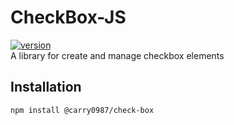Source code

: # CheckBox-JS
[![version](https://img.shields.io/npm/v/@carry0987/check-box.svg)](https://www.npmjs.com/package/@carry0987/check-box)  
A library for create and manage checkbox elements

## Installation
```bash
npm install @carry0987/check-box
```
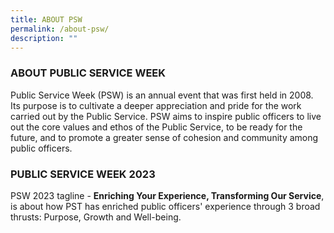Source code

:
 ```yaml
---
title: ABOUT PSW
permalink: /about-psw/
description: ""
---
```

### ABOUT PUBLIC SERVICE WEEK

Public Service Week (PSW) is an annual event that was first held in 2008. Its purpose is to cultivate a deeper appreciation and pride for the work carried out by the Public Service. PSW aims to inspire public officers to live out the core values and ethos of the Public Service, to be ready for the future, and to promote a greater sense of cohesion and community among public officers.

### PUBLIC SERVICE WEEK 2023
PSW 2023 tagline - **Enriching Your Experience, Transforming Our Service**, is about how PST has enriched public officers' experience through 3 broad thrusts: Purpose, Growth and Well-being.

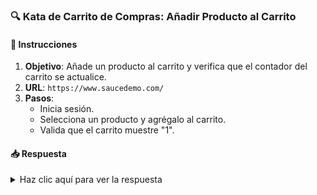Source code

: <!-- markdownlint-disable -->
### **🔍 Kata de Carrito de Compras: Añadir Producto al Carrito**

#### 📑 Instrucciones

1. **Objetivo**: Añade un producto al carrito y verifica que el contador del carrito se actualice.
2. **URL**: `https://www.saucedemo.com/`
3. **Pasos**:
   - Inicia sesión.
   - Selecciona un producto y agrégalo al carrito.
   - Valida que el carrito muestre "1".

#### 📥 Respuesta

<details>
  <summary>Haz clic aquí para ver la respuesta</summary>

```typescript
import { expect } from "@wdio/globals";

describe('Carrito de compras', () => {
  it('Debería añadir un producto al carrito', async () => {
    await browser.url('https://www.saucedemo.com/');
    await $('#user-name').setValue('standard_user');
    await $('#password').setValue('secret_sauce');
    await $('#login-button').click();

    await $('.inventory_item button').click();
    const cartBadge = await $('.shopping_cart_badge');

    await expect(cartBadge).toHaveText('1');
  });
});
```

</details>

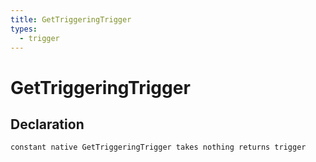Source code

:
 ```yaml
---
title: GetTriggeringTrigger
types:
  - trigger
---
```


# GetTriggeringTrigger

## Declaration

```jass
constant native GetTriggeringTrigger takes nothing returns trigger
```
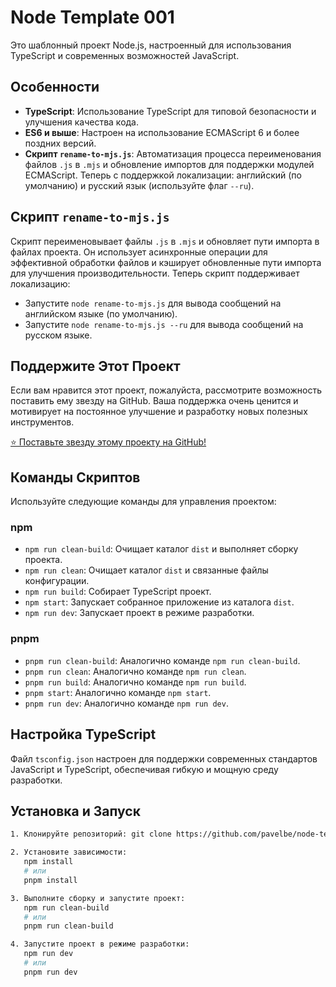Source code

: # Node Template 001

Это шаблонный проект Node.js, настроенный для использования TypeScript и современных возможностей JavaScript.

## Особенности

- **TypeScript**: Использование TypeScript для типовой безопасности и улучшения качества кода.
- **ES6 и выше**: Настроен на использование ECMAScript 6 и более поздних версий.
- **Скрипт `rename-to-mjs.js`**: Автоматизация процесса переименования файлов `.js` в `.mjs` и обновление импортов для поддержки модулей ECMAScript. Теперь с поддержкой локализации: английский (по умолчанию) и русский язык (используйте флаг `--ru`).

## Скрипт `rename-to-mjs.js`

Скрипт переименовывает файлы `.js` в `.mjs` и обновляет пути импорта в файлах проекта. Он использует асинхронные операции для эффективной обработки файлов и кэширует обновленные пути импорта для улучшения производительности. Теперь скрипт поддерживает локализацию:

- Запустите `node rename-to-mjs.js` для вывода сообщений на английском языке (по умолчанию).
- Запустите `node rename-to-mjs.js --ru` для вывода сообщений на русском языке.

## Поддержите Этот Проект

Если вам нравится этот проект, пожалуйста, рассмотрите возможность поставить ему звезду на GitHub. Ваша поддержка очень ценится и мотивирует на постоянное улучшение и разработку новых полезных инструментов.

[⭐ Поставьте звезду этому проекту на GitHub!](https://github.com/pavelbe/node-template-001)

## Команды Скриптов

Используйте следующие команды для управления проектом:

### npm

- `npm run clean-build`: Очищает каталог `dist` и выполняет сборку проекта.
- `npm run clean`: Очищает каталог `dist` и связанные файлы конфигурации.
- `npm run build`: Собирает TypeScript проект.
- `npm start`: Запускает собранное приложение из каталога `dist`.
- `npm run dev`: Запускает проект в режиме разработки.

### pnpm

- `pnpm run clean-build`: Аналогично команде `npm run clean-build`.
- `pnpm run clean`: Аналогично команде `npm run clean`.
- `pnpm run build`: Аналогично команде `npm run build`.
- `pnpm start`: Аналогично команде `npm start`.
- `pnpm run dev`: Аналогично команде `npm run dev`.

## Настройка TypeScript

Файл `tsconfig.json` настроен для поддержки современных стандартов JavaScript и TypeScript, обеспечивая гибкую и мощную среду разработки.

## Установка и Запуск

```bash
1. Клонируйте репозиторий: git clone https://github.com/pavelbe/node-template-001.git

2. Установите зависимости:
   npm install
   # или
   pnpm install

3. Выполните сборку и запустите проект:
   npm run clean-build
   # или
   pnpm run clean-build

4. Запустите проект в режиме разработки:
   npm run dev
   # или
   pnpm run dev
```
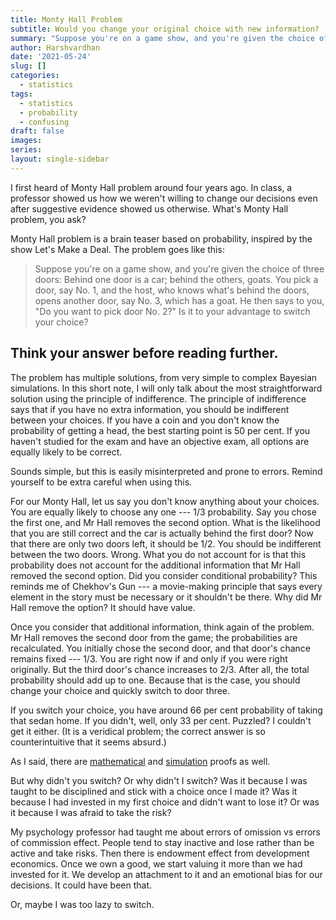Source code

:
 ```yaml
---
title: Monty Hall Problem
subtitle: Would you change your original choice with new information?
summary: "Suppose you're on a game show, and you're given the choice of three doors: Behind one door is a car; behind the others, goats. You pick a door, say No. 1, and the host, who knows what's behind the doors, opens another door, say No. 3, which has a goat. He then says to you, 'Do you want to pick door No. 2? Is it to your advantage to switch your choice?"
author: Harshvardhan
date: '2021-05-24'
slug: []
categories:
  - statistics
tags:
  - statistics
  - probability
  - confusing
draft: false
images:
series:
layout: single-sidebar
---
```


I first heard of Monty Hall problem around four years ago. In class, a professor showed us how we weren't willing to change our decisions even after suggestive evidence showed us otherwise. What's Monty Hall problem, you ask?

Monty Hall problem is a brain teaser based on probability, inspired by the show Let's Make a Deal. The problem goes like this:

> Suppose you're on a game show, and you're given the choice of three doors: Behind one door is a car; behind the others, goats. You pick a door, say No. 1, and the host, who knows what's behind the doors, opens another door, say No. 3, which has a goat. He then says to you, "Do you want to pick door No. 2?" Is it to your advantage to switch your choice?

## Think your answer before reading further.

The problem has multiple solutions, from very simple to complex Bayesian simulations. In this short note, I will only talk about the most straightforward solution using the principle of indifference. The principle of indifference says that if you have no extra information, you should be indifferent between your choices. If you have a coin and you don't know the probability of getting a head, the best starting point is 50 per cent. If you haven't studied for the exam and have an objective exam, all options are equally likely to be correct.

Sounds simple, but this is easily misinterpreted and prone to errors. Remind yourself to be extra careful when using this.

For our Monty Hall, let us say you don't know anything about your choices. You are equally likely to choose any one --- 1/3 probability. Say you chose the first one, and Mr Hall removes the second option. What is the likelihood that you are still correct and the car is actually behind the first door? Now that there are only two doors left, it should be 1/2. You should be indifferent between the two doors. Wrong. What you do not account for is that this probability does not account for the additional information that Mr Hall removed the second option. Did you consider conditional probability? This reminds me of Chekhov's Gun --- a movie-making principle that says every element in the story must be necessary or it shouldn't be there. Why did Mr Hall remove the option? It should have value.

Once you consider that additional information, think again of the problem. Mr Hall removes the second door from the game; the probabilities are recalculated. You initially chose the second door, and that door's chance remains fixed --- 1/3. You are right now if and only if you were right originally. But the third door's chance increases to 2/3. After all, the total probability should add up to one. Because that is the case, you should change your choice and quickly switch to door three.

If you switch your choice, you have around 66 per cent probability of taking that sedan home. If you didn't, well, only 33 per cent. Puzzled? I couldn't get it either. (It is a veridical problem; the correct answer is so counterintuitive that it seems absurd.)

As I said, there are [mathematical](https://www.khanacademy.org/math/precalculus/x9e81a4f98389efdf:prob-comb/x9e81a4f98389efdf:dependent-events-precalc/v/monty-hall-problem) and [simulation](http://www.math.ucsd.edu/~crypto/Monty/monty.html) proofs as well.

But why didn't you switch? Or why didn't I switch? Was it because I was taught to be disciplined and stick with a choice once I made it? Was it because I had invested in my first choice and didn't want to lose it? Or was it because I was afraid to take the risk?

My psychology professor had taught me about errors of omission vs errors of commission effect. People tend to stay inactive and lose rather than be active and take risks. Then there is endowment effect from development economics. Once we own a good, we start valuing it more than we had invested for it. We develop an attachment to it and an emotional bias for our decisions. It could have been that.

Or, maybe I was too lazy to switch.
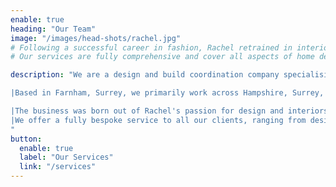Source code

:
 ```yaml
---
enable: true
heading: "Our Team"
image: "/images/head-shots/rachel.jpg"
# Following a successful career in fashion, Rachel retrained in interior design.  Combining all of her passions and years of knowledge and experience Rachel set up her own design practice specialising in residential interiors and events for both private clients and developers.
# Our services are fully comprehensive and cover all aspects of home design and build, 

description: "We are a design and build coordination company specialising in interior and event design.

|Based in Farnham, Surrey, we primarily work across Hampshire, Surrey, Sussex, and London, but are happy to travel across the UK and internationally for the right project.

|The business was born out of Rachel's passion for design and interiors and her desire to make stylish living accessible to everyone. 
|We offer a fully bespoke service to all our clients, ranging from design-only to full project design and build management. Taking you from concept to completion — helping you transform your home by enhancing its functionality, aesthetic appeal, and alignment with your lifestyle and taste.
"
button:
  enable: true
  label: "Our Services"
  link: "/services"
---
```

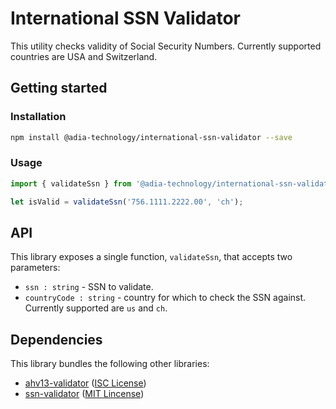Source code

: # International SSN Validator

This utility checks validity of Social Security Numbers. Currently supported countries are USA and Switzerland.

## Getting started

### Installation

```sh
npm install @adia-technology/international-ssn-validator --save
```

### Usage

```js
import { validateSsn } from '@adia-technology/international-ssn-validator';

let isValid = validateSsn('756.1111.2222.00', 'ch');
```

## API

This library exposes a single function, `validateSsn`, that accepts two parameters:

* `ssn : string` - SSN to validate.
* `countryCode : string` - country for which to check the SSN against. Currently supported are `us` and `ch`.

## Dependencies

This library bundles the following other libraries:

* [ahv13-validator](https://www.npmjs.com/package/ahv13-validator) ([ISC License](https://opensource.org/licenses/ISC))
* [ssn-validator](https://www.npmjs.com/package/ssn-validator) ([MIT Lincense](https://opensource.org/licenses/MIT))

_WHAT THE TASK ASKS_
Look through the entries and find each line that has the string "package". Copy those lines.

_SOLUTION FOR THIS TASK_
[![version](https://img.shields.io/npm/v/@carry0987/check-box.svg)](https://www.npmjs.com/package/@carry0987/check-box)  
* [ahv13-validator](https://www.npmjs.com/package/ahv13-validator) ([ISC License](https://opensource.org/licenses/ISC))
* [ssn-validator](https://www.npmjs.com/package/ssn-validator) ([MIT Lincense](https://opensource.org/licenses/MIT))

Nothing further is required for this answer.